“Dia sendirian lagi,” ujar Mikha.
Kana yang sedang menggambar, menatap Mikha. “Siapa?”
“Tuh si aneh kelas sebelah,” tunjuk Mikha pada laki-laki yang sedang duduk sendirian di anak tangga pinggir lapangan. Laki-laki berkacamata yang terlihat sedang serius dengan kegiatannya.
“Kelas mereka juga lagi pelajaran seni rupa kayak kita kan?”
“Ya, coba ya dia sedikit ramah pasti populer deh. Sayang aja, nama dia kan sering kecantum sebagai nomor satu dan sering di sebut-sebut guru, tapi karena dia judes abis makanya enggak ada temen dan aku yakin yang mau ngecengin dia mendadak urung.”
“Guys, di belakang aja yuk ngegambarnya!!” ajak Ayu begitu datang sambil menjinjing peralatan gambarnya. “Lebih banyak objek, gue lihat banyak bunga bagus buat jadi contoh.”
“Yuk Na!” ajak Mikha sambil membereskan peralatan gambarnya.
“Kalian aja, gue mau di sini aja.”
“Ih enggak asyik di sini! Cuma ada lapangan doang, enggak ada yang cantik-cantik buat di gambar tahu.”
“Anak-anak lain pada di belakang cuma kalian aja yang di sini.”
“Dan si aneh itu,” tunjuk Mikha pada Elang.
“Oh si pintar, dia mah enggak aneh kalau selalu sendirian. Ayo, Na!”
Kana menggeleng. “Gue mau di sini aja, udah tanggung banget nih lihat gue udah mulai gambar lapangan.” Tunjuk Kana pada buku gambarnya.
“Yaudah, kalau udah beres susul kita ya.”
Kana mengangguk dan Mikha serta Ayu berlari kecil menuju gedung belakang yang terdapat beberapa tanaman sekolah.
Kana menoleh dan menatap Elang, dan tak lama Elang membalas tatapannya. Ia tersenyum kecil lalu kembali mengerjakan kegiatan gambarnya. Seandainya jika seterusnya kelas mereka di satukan seperti sekarang, pasti ia bahagia karena akan selalu bersama Elang.

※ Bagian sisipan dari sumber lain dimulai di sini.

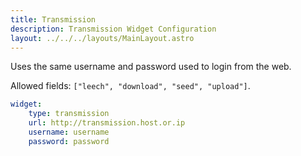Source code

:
 ```yaml
---
title: Transmission
description: Transmission Widget Configuration
layout: ../../../layouts/MainLayout.astro
---
```


Uses the same username and password used to login from the web.

Allowed fields: `["leech", "download", "seed", "upload"]`.

```yaml
widget:
    type: transmission
    url: http://transmission.host.or.ip
    username: username
    password: password
```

Sayang mereka hanya disatukan kelas ketika pelajaran seni rupa dan olahraga saja.
Mata Kana kembali menatap Elang, sepertinya pria itu sudah selesai mengerjakan tugasnya karena kini Elang sudah menutup buku gambar dan membereskan alat mewarnainya. Pria itu kini sudah berdiri, namun sebelumnya Elang menatap Kana beberapa detik lalu pergi meninggalkan lapangan.
Kana buru-buru membereskan alat menggambarnya dan berlari cepat ke arah Elang pergi. Langkah Kana menuju sisi lain belakang gedung sekolah, di mana terdapat pavilion yang dijadikan gudang peralatan yang sudah tidak terpakai. Elang berdiri bersandar di tembok pavilion, tersenyum miring menatap Kana yang sudah datang menghampirinya.
Kana memeluk Elang, mencium aroma kekasihnya seakan-akan mereka tidak lama bertemu padahal kenyataannya sejak kemarin mereka bersama.
“Kamu gambar apa?” tanya Kana di pelukan Elang.
Elang melepaskan pelukannya, mereka duduk di lantai dan Elang memberikan bukunya pada Kana. Kana membukanya dengan rasa penasaran yang tinggi.
Kana terkesiap melihat hasil gambar Elang.
Ia tahu jika Elang adalah pria dengan sejuta bakat yang bisa membuat orang lain merasa iri. Namun ia tidak tahu jika pria itu… “Kamu bisa baca pikiran orang lain ya?”
Elang menatap bingung Kana.
Kana mengangkat buku gambar Elang dan menunjuk gambar Elang dengan tangannya. “Ini… kamu gambar ini baca pikiran aku ya?”
Elang melongo mencoba memahami apa pertanyaan Kana.